** Exercise **
Count the lines in the entries below that mention the string "label", then write that number by itself.

::: Data extract :::

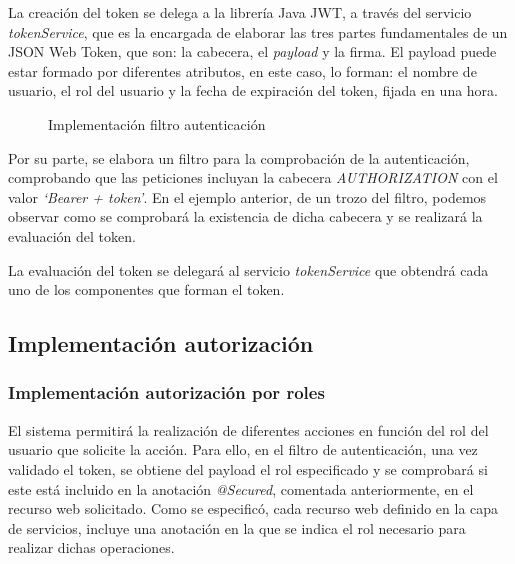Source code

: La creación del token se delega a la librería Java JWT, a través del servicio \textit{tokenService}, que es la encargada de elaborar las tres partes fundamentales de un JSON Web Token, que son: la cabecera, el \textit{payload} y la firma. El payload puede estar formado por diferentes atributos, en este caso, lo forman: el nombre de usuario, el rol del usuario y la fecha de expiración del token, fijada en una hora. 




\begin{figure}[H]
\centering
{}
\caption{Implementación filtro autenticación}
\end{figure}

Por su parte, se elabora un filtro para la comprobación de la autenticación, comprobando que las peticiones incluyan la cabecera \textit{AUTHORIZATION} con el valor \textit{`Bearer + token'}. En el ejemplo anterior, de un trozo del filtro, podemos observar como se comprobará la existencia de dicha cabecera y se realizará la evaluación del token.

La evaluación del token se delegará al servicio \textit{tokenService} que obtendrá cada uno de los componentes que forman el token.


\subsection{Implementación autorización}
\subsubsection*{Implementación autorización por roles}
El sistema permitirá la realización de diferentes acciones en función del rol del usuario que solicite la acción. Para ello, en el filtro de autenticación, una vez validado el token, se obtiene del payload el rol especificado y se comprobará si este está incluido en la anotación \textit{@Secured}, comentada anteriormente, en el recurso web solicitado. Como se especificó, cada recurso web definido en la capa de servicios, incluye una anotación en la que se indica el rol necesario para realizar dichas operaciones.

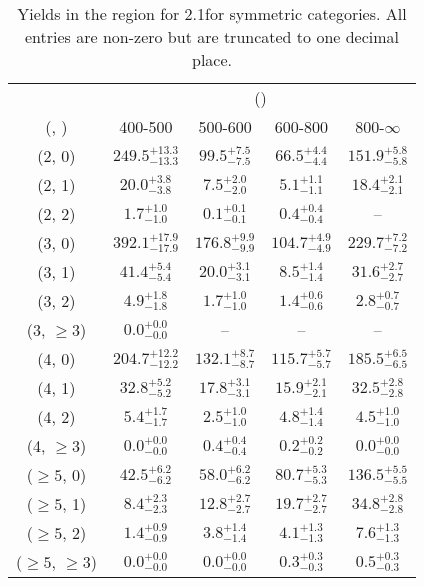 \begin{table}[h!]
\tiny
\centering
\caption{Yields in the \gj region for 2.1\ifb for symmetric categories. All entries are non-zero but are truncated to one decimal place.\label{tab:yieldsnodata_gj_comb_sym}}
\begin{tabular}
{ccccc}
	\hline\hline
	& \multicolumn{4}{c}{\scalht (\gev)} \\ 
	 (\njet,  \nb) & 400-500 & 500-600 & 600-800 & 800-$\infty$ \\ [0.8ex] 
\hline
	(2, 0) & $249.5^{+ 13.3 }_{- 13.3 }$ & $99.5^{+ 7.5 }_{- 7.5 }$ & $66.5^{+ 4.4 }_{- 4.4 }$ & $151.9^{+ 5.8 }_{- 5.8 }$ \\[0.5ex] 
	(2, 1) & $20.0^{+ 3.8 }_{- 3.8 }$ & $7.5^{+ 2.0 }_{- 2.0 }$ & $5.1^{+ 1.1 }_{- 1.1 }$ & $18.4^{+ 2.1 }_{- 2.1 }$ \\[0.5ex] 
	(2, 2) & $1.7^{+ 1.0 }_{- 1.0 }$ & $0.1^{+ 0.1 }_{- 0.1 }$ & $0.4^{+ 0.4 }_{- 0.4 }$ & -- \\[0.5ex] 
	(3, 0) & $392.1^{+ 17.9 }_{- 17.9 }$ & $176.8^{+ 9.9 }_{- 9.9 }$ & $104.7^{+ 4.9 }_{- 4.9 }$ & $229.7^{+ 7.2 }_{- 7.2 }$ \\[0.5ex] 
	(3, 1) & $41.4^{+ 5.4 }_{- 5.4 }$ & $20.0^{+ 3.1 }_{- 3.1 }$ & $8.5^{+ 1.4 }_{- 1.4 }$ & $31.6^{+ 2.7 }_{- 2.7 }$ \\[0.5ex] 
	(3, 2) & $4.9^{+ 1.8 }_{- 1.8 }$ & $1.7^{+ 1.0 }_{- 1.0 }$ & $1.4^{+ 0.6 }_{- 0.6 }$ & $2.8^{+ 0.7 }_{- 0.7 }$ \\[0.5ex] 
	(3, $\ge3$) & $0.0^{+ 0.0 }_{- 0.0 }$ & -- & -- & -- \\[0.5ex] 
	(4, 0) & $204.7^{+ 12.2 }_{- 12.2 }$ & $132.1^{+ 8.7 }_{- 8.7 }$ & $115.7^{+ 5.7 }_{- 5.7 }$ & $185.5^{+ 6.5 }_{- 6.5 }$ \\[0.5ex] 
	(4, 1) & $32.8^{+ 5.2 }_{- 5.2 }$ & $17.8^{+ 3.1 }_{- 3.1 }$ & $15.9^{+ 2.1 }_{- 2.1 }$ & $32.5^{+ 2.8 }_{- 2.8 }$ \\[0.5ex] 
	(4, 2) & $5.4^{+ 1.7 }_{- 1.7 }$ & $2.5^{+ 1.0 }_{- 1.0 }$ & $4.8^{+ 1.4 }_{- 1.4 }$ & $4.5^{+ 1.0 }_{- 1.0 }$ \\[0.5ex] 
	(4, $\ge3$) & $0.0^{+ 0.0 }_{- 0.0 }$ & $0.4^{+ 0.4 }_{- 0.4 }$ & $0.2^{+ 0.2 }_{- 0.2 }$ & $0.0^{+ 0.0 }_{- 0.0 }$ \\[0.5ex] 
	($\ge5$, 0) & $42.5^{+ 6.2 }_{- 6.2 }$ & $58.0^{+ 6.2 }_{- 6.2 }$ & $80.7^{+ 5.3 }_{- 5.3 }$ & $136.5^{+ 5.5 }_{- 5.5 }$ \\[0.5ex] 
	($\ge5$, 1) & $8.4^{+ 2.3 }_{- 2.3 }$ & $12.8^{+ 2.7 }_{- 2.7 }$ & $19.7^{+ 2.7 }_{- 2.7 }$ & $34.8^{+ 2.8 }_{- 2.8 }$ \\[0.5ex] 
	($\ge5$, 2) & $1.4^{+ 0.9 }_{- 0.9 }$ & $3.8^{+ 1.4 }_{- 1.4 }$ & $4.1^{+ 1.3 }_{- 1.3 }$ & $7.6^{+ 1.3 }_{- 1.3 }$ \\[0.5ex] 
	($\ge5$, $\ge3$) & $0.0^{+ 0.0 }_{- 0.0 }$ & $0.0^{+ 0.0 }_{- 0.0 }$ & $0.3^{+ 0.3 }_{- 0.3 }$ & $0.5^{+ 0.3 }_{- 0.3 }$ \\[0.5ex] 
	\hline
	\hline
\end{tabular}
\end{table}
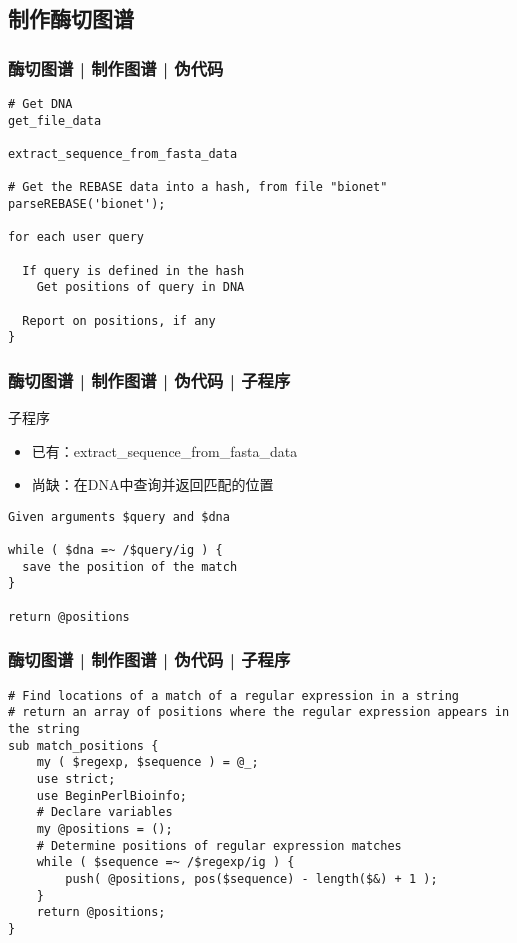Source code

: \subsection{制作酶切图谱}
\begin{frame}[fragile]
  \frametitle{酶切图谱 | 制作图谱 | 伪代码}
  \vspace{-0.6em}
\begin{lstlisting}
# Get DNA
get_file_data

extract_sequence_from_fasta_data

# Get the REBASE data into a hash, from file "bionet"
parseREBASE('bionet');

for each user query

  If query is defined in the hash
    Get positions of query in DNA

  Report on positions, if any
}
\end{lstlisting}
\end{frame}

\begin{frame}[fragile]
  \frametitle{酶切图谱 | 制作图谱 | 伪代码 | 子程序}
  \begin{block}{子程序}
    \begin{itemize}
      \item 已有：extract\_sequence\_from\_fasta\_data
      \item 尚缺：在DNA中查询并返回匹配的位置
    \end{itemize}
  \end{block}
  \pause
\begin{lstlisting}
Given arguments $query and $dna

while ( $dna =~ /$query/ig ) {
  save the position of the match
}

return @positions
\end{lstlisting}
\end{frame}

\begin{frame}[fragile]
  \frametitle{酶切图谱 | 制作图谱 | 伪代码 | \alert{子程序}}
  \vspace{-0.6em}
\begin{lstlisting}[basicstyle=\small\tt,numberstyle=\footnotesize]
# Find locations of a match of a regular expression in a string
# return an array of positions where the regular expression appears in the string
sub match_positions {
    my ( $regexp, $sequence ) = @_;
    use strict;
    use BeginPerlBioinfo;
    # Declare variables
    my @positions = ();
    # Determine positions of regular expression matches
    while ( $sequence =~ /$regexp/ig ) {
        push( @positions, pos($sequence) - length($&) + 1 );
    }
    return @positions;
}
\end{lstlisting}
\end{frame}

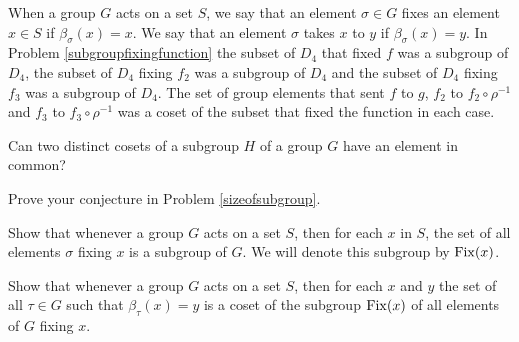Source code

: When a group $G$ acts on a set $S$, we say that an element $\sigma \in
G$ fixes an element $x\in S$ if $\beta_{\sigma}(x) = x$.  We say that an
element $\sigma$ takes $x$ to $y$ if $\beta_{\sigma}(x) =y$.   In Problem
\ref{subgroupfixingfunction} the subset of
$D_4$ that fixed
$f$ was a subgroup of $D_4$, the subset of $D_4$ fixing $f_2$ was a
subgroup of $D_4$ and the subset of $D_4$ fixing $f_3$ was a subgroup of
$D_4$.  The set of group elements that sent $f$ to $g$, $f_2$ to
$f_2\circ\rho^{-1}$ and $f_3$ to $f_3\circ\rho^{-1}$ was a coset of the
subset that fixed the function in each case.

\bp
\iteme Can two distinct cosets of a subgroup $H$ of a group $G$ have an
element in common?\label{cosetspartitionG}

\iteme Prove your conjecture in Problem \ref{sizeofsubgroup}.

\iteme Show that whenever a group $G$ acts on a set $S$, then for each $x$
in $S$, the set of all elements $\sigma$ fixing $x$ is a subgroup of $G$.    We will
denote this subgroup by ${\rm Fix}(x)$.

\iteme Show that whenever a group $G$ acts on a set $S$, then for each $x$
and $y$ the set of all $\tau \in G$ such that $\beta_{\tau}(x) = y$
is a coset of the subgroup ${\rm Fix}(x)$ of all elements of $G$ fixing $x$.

:::

** Answer area **
2